Saved data entries:
* * *

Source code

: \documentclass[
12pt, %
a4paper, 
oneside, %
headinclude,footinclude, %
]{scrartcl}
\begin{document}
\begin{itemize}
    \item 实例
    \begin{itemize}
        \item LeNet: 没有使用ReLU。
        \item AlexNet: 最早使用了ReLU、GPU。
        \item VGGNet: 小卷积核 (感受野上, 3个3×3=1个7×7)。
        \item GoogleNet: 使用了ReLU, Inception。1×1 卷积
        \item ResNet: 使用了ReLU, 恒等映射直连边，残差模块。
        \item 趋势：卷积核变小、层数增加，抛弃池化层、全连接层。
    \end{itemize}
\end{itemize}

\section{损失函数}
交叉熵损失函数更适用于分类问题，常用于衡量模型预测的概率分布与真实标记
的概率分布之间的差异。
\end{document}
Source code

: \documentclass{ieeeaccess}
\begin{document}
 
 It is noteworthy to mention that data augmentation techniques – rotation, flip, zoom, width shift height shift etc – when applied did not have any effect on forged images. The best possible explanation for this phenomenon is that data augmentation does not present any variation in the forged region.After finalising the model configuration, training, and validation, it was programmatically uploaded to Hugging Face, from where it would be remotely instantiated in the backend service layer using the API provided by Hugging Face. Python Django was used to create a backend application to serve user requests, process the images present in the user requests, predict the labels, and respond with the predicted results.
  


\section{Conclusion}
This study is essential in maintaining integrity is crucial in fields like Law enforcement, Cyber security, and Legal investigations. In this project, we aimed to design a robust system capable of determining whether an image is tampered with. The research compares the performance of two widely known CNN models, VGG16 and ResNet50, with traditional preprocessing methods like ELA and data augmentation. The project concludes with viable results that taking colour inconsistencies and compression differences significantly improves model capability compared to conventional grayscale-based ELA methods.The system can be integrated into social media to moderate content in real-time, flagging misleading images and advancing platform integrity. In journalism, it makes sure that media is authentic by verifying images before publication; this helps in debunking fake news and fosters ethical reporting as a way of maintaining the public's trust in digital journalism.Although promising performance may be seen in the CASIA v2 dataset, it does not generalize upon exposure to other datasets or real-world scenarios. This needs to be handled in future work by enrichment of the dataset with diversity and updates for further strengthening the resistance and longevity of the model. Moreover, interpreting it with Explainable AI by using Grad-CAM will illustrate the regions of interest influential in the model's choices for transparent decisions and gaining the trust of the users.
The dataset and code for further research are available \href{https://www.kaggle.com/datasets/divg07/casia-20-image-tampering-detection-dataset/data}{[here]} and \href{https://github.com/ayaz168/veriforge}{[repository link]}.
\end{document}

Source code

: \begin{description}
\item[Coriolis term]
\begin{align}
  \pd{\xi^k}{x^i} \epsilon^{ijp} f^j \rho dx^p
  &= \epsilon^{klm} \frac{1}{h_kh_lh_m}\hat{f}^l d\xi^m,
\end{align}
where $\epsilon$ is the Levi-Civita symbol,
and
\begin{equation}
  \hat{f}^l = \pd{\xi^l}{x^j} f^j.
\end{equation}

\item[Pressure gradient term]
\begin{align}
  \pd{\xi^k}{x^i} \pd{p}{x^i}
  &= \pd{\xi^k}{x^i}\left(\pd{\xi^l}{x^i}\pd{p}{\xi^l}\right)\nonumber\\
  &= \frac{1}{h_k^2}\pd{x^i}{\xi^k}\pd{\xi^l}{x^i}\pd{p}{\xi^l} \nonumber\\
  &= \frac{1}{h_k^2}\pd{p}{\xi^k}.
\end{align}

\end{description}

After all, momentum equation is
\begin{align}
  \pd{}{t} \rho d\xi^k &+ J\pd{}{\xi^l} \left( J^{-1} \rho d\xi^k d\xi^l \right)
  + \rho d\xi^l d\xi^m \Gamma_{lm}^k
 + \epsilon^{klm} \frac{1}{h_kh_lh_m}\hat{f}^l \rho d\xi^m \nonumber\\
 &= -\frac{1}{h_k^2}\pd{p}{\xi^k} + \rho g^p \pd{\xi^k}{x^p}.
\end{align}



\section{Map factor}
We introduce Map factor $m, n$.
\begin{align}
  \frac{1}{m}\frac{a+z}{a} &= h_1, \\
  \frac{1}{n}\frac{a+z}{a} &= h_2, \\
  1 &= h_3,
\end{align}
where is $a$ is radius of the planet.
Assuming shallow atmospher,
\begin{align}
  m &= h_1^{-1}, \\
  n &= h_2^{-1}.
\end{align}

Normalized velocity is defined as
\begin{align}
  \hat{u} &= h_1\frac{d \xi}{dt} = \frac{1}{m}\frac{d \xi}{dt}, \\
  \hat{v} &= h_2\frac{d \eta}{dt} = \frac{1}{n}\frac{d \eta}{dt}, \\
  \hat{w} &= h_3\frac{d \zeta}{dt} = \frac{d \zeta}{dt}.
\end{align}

* * *

The word "equation" appears in some of the lines above. Copy those lines.

\begin{equation}
\end{equation}
After all, momentum equation is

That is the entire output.